The Yad Avraham is an encyclopedic, in-depth commentary that presents many explanations and explores nuances and complexities, raises questions and cites a wide variety of works on the Mishnah and Talmud. Its thoroughness has won the praise of even masters of the Talmud throughout the world so that those who study and benefit from the Schottenstein edition may turn to the Yad Avraham commentary when they wish to delve into the nuances of the Mishna more deeply and explore a wider range of comments. Thus, in effect, the two editions complement each other

For someone new to Mishna study or someone who wants to participate in a communal effort without necessarily having time to make a comprehensive study of all of the relevant commentaries and Talmud, I would recommend the Schottenstein edition. It also exists now in a digital formal for iPad and Android, the entire set costs 140$ as of this writing which seems a bargain, but you can also buy individual sedarim (21-28$) or tractates (7$). Brachot is free to download as a trial.

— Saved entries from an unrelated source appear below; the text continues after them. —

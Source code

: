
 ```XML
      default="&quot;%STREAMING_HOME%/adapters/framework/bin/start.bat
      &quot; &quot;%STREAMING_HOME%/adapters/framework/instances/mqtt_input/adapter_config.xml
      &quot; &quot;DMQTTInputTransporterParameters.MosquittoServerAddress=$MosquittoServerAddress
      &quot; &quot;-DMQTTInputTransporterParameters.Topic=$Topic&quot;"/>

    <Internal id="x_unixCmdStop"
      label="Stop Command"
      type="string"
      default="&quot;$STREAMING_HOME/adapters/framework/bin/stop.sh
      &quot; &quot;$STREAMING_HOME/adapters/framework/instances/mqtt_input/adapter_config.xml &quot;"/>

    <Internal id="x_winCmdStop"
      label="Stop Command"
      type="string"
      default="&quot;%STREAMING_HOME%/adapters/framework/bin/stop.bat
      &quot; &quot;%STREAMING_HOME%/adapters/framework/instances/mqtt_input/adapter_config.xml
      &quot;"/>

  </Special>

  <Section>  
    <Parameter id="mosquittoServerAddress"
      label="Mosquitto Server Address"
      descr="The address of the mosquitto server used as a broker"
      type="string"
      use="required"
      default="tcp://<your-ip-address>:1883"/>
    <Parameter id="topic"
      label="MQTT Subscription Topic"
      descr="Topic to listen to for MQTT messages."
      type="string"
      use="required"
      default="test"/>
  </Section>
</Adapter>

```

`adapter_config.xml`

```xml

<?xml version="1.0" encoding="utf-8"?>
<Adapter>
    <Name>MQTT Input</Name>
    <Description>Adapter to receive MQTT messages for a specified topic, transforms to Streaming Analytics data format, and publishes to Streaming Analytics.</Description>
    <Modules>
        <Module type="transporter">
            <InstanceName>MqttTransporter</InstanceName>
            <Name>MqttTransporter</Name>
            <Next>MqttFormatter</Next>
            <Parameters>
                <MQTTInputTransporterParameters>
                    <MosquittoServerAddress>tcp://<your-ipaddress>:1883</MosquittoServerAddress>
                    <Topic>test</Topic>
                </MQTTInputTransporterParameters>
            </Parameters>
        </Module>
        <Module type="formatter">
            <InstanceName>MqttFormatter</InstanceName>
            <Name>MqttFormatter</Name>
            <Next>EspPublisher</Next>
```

Moving beyond Artscroll, there is a free app (iOS, Google) with the Kehati commentary of the Mishna, in Hebrew and English. This commentary is very popular in Israel, it is focused on simplicity and clarity rather than completeness and sources. This commentary has also been printed by Feldheim.

It is easy to try both the Kehati and Artscroll online for free - and decide based on individual preferences.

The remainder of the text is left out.